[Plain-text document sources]
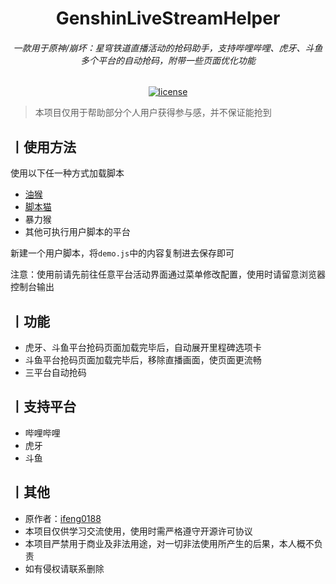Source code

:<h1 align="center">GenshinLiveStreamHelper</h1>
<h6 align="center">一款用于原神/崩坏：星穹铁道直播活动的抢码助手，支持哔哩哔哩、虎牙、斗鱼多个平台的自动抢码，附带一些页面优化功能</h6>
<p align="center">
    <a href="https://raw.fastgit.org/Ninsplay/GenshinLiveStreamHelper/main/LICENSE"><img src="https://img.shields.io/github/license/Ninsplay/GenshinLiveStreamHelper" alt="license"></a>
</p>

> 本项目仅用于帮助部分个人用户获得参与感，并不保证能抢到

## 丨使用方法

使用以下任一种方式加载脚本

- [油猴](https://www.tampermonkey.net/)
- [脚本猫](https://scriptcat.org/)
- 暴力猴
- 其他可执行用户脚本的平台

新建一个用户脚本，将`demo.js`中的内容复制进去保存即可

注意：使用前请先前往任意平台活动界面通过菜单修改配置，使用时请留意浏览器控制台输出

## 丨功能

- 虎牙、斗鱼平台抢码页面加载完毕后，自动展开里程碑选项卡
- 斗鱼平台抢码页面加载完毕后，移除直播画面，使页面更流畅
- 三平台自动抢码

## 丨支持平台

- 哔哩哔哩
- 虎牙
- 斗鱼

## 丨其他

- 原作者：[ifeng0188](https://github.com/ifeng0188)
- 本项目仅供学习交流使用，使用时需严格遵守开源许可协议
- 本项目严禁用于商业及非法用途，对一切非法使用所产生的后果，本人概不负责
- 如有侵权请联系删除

---

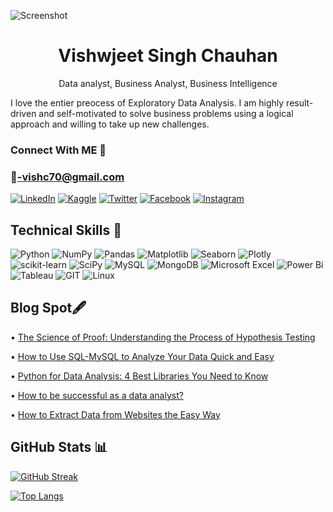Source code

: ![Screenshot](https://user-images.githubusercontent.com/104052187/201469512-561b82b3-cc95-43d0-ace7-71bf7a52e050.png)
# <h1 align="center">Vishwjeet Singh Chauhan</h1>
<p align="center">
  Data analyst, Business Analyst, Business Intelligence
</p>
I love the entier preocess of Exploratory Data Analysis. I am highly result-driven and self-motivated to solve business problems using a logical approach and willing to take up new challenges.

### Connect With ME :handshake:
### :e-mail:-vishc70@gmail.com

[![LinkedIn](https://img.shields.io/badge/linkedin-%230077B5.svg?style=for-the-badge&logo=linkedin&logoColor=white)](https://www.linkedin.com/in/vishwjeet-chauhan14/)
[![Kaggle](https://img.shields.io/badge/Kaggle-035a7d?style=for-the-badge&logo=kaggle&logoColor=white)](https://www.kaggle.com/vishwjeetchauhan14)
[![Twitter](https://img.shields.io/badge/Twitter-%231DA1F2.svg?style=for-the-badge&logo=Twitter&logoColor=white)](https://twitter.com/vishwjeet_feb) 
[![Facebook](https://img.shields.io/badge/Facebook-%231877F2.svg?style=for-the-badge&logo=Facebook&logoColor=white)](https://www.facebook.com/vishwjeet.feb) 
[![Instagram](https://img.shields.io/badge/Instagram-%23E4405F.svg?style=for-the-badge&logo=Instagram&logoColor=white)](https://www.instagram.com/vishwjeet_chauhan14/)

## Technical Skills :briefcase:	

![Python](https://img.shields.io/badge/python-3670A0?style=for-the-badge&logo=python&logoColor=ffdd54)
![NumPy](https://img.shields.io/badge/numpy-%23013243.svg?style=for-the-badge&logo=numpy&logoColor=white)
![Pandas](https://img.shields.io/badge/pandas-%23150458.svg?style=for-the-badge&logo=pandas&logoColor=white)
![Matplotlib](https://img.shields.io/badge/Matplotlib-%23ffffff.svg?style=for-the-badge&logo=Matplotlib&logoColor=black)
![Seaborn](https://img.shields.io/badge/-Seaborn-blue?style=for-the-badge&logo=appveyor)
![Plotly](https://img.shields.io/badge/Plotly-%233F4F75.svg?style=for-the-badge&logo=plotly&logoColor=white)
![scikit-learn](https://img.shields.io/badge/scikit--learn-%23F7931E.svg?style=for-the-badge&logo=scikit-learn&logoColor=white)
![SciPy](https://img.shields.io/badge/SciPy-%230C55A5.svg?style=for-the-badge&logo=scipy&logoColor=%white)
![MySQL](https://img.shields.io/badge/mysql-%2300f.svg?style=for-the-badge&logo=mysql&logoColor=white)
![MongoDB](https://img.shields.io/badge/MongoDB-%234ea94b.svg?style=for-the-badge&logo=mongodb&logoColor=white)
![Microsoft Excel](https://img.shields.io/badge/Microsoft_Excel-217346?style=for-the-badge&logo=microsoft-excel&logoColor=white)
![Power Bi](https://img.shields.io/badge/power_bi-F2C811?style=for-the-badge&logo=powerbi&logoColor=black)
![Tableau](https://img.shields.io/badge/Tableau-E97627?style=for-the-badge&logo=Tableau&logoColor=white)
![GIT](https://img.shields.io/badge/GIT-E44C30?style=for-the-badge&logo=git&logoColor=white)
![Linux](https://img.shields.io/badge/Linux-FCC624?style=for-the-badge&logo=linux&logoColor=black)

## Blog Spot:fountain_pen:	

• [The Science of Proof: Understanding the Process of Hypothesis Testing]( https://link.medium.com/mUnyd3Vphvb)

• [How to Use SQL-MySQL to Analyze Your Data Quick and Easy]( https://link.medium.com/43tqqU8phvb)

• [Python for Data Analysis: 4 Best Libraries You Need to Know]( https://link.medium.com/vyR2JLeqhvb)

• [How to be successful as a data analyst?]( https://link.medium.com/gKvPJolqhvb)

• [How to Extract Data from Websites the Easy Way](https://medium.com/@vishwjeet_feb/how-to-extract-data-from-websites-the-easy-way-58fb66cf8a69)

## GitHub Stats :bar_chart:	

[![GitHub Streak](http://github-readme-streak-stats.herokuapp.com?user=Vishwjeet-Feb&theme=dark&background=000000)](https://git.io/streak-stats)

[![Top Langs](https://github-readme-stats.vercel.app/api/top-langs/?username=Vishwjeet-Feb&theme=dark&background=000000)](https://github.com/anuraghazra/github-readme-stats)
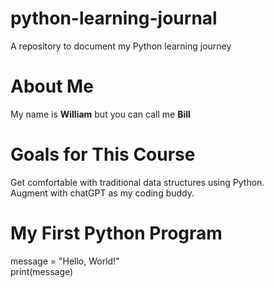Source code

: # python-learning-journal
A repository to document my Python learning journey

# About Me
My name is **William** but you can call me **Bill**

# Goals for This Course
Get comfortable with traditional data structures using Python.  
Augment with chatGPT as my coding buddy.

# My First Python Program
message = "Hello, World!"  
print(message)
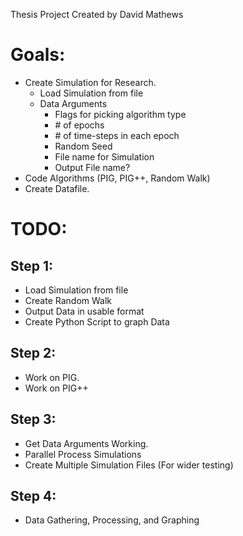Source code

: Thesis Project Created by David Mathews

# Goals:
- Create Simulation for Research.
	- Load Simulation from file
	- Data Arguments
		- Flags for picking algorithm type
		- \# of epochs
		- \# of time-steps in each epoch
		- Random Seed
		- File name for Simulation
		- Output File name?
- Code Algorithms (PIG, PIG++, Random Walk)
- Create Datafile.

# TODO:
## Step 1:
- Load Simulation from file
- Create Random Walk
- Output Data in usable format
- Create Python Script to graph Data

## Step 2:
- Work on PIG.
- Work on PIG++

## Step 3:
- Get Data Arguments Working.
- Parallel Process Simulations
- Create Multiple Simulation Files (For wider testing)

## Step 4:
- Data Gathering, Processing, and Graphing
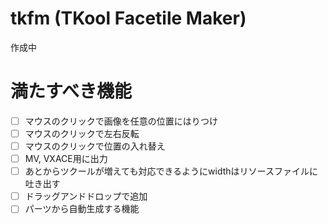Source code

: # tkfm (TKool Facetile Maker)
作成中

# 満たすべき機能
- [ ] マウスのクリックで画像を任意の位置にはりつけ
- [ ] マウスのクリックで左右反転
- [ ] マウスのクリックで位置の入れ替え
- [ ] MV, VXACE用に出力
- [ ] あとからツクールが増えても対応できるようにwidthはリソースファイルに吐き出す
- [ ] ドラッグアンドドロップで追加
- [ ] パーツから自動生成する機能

* * *

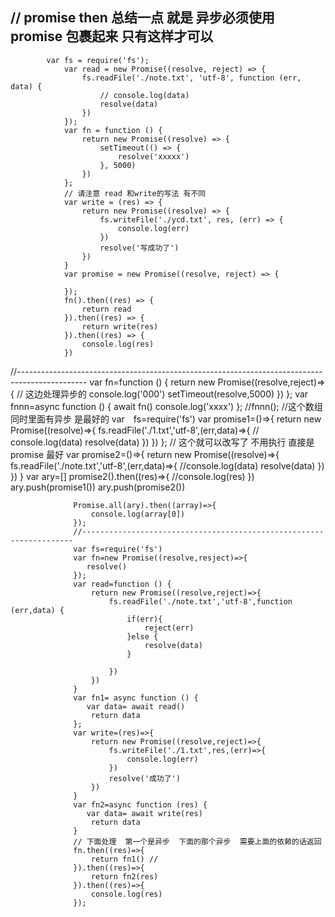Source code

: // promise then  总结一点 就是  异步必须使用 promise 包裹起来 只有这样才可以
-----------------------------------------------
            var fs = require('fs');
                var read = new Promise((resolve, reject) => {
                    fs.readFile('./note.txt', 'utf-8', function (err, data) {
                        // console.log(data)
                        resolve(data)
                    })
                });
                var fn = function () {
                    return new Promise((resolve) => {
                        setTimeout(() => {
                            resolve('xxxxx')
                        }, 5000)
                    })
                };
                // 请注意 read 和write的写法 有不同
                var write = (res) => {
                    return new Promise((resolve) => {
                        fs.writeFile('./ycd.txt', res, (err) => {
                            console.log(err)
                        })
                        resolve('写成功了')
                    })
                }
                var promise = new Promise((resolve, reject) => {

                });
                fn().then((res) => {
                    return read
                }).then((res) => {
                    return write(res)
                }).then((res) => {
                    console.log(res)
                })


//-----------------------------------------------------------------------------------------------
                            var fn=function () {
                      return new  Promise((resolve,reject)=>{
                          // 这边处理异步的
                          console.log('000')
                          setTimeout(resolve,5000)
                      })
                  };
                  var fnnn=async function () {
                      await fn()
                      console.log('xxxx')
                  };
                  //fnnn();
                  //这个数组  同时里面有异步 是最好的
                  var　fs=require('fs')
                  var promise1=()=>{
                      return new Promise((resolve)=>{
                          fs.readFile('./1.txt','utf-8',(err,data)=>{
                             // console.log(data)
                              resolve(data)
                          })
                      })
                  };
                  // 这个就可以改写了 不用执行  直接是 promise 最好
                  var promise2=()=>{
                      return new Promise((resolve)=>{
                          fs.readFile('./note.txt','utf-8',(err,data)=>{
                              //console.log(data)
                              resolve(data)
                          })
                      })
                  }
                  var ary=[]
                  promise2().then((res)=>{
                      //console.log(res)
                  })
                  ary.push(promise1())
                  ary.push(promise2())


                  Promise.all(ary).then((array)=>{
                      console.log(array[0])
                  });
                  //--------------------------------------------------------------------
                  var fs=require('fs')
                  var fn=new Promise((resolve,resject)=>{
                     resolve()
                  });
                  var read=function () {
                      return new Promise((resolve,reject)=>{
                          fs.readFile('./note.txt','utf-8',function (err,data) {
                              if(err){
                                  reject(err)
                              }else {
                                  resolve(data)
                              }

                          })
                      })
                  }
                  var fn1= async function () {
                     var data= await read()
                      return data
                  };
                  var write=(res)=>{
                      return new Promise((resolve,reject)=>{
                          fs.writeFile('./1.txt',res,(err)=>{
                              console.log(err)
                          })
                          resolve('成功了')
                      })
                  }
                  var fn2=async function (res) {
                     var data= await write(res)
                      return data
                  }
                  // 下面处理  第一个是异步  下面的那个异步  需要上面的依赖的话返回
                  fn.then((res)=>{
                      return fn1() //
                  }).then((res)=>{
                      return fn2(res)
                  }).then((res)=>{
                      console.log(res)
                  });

_Exercise brief_. Single out each line of the records above with the string "Analysis" in it, and copy it.

_Answer section_.
I love the entier preocess of Exploratory Data Analysis. I am highly result-driven and self-motivated to solve business problems using a logical approach and willing to take up new challenges.
• [Python for Data Analysis: 4 Best Libraries You Need to Know]( https://link.medium.com/vyR2JLeqhvb)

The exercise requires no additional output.